NAT offers several significant advantages over ICS. First, NAT lets you use your Routing and Remote Access server as a WINS server proxy agent—as well as a DNS server proxy agent—for NAT clients. This feature lets you pass name-resolution requests to a WINS server on behalf of LAN clients. (However, clients can't use this proxy to register in the WINS database; clients can only resolve names.) NAT offers greater flexibility than ICS in terms of the IP addresses that you can use on the internal LAN. (ICS supports an IP numbering scheme of 192.168.x.x on the internal LAN and forces the assignment of the address 192.168.0.1 to the ICS server.) Also, NAT supports multiple public IP addresses (ICS supports only one) and can successfully translate and support client protocols such as PPTP (which ICS can't). Finally, unlike ICS, NAT lets you make services on the internal LAN (e.g., Web servers or FTP servers) accessible to Internet-based clients.

If you chose the wizard's Internet connection server option, Routing and Remote Access automatically takes you through the process of installing and configuring NAT. The wizard installs NAT, then asks you to identify your LAN and Internet adapters. If necessary, you can also use the wizard to set up a dial-on-demand connection to your ISP as the NAT Internet connection. If you're not in a domain environment, the wizard asks you whether you want to set up a simple ICS connection rather than NAT. For a comparison of ICS and NAT features, see Table 1, page 54 For more information about ICS and NAT, see "Related Articles in Previous Issues," page 54.

Another new, but lesser known, addition to Routing and Remote Access is its Internet Group Management Protocol (IGMP) support. IP hosts use IGMP to report their IP multicast group memberships to IGMP-enabled routers. Routing and Remote Access includes IGMP router and proxy components. Whereas the IGMP router tracks multicast group membership for LAN clients on the same network as the IGMP router-enabled interface, the IGMP proxy component sends IGMP group membership packets from one interface on the server (although multiple IGMP router-enabled interfaces might exist).
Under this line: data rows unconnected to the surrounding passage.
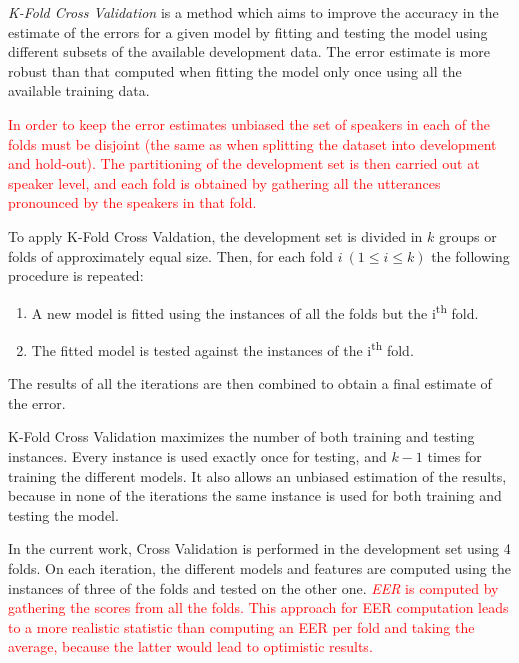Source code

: \textit{K-Fold Cross Validation} \cite{svm_jwht}
is a method which aims to improve the accuracy in the
estimate of the errors for a given model by fitting and testing the model using different
subsets of the available development data. The error estimate is more robust than
that computed when fitting the model only once using all the available training data.

\textcolor{red}{
  In order to keep the error estimates unbiased
  the set of speakers in each of the folds must be disjoint (the same as
  when splitting the dataset into development and hold-out).
  The partitioning of the development set
  is then carried out at speaker level, and each fold is obtained by gathering all the
  utterances pronounced by the speakers in that fold.
}

To apply K-Fold Cross Valdation,
the development set is divided in $k$ groups or folds of approximately equal size.
Then, for each fold $i \ (1 \leq i \leq k)$ the following procedure is repeated:

\begin{enumerate}
  \item A new model is fitted using the instances of all the folds but the i\textsuperscript{th} fold.
  \item The fitted model is tested against the instances of the i\textsuperscript{th} fold.
\end{enumerate}

The results of all the iterations are then combined to obtain a final estimate of the error.

K-Fold Cross Validation maximizes the number of both training and testing instances.
Every instance is used exactly once for testing, and $k-1$ times for training the different
models. It also allows an unbiased estimation of the results,
because in none of the iterations the same instance is used for both training and testing the
model.

In the current work, Cross Validation is performed in the development set using 4 folds.
On each iteration, the different models and features are computed using the instances of
three of the folds and tested on the other one.
\textcolor{red}{
  \textit{EER} is computed by gathering the scores from all the folds.
  This approach for EER computation leads to a more realistic statistic than computing an EER
  per fold and taking the average, because the latter would lead to optimistic results.
}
IGMP's primary purpose is to let LAN clients run IP multicast applications—a technology that's rapidly gaining popularity because of its increased efficiency for streaming high-bandwidth data to multiple network clients.

On the Routing and Remote Access server, you can enable or disable IGMP router and proxy support on a per-interface basis on the server; however, you can enable IGMP proxy support on only one adapter. To add IGMP router or proxy support, select IGMP from the IP Routing section of the Routing and Remote Access management console's left pane. Choose New Interface from the Action menu or the context menu that appears when you right-click IGMP.

You'll also need to set up one or more IP multicast address scopes on your server. IP multicast addresses exist in the range from 239.0.0.0 to 239.254.255.255. In the Routing and Remote Access management console's IP Routing\General section, you configure the addresses as one or more scopes on the Properties dialog box's Multicast Scopes tab. In addition to its new NAT and IGMP routing protocol support, Routing and Remote Access still supports the dynamic routing protocols Open Shortest Path First (OSPF) and Routing Information Protocol version 2 (RIP2), which NT 4.0 RRAS introduced.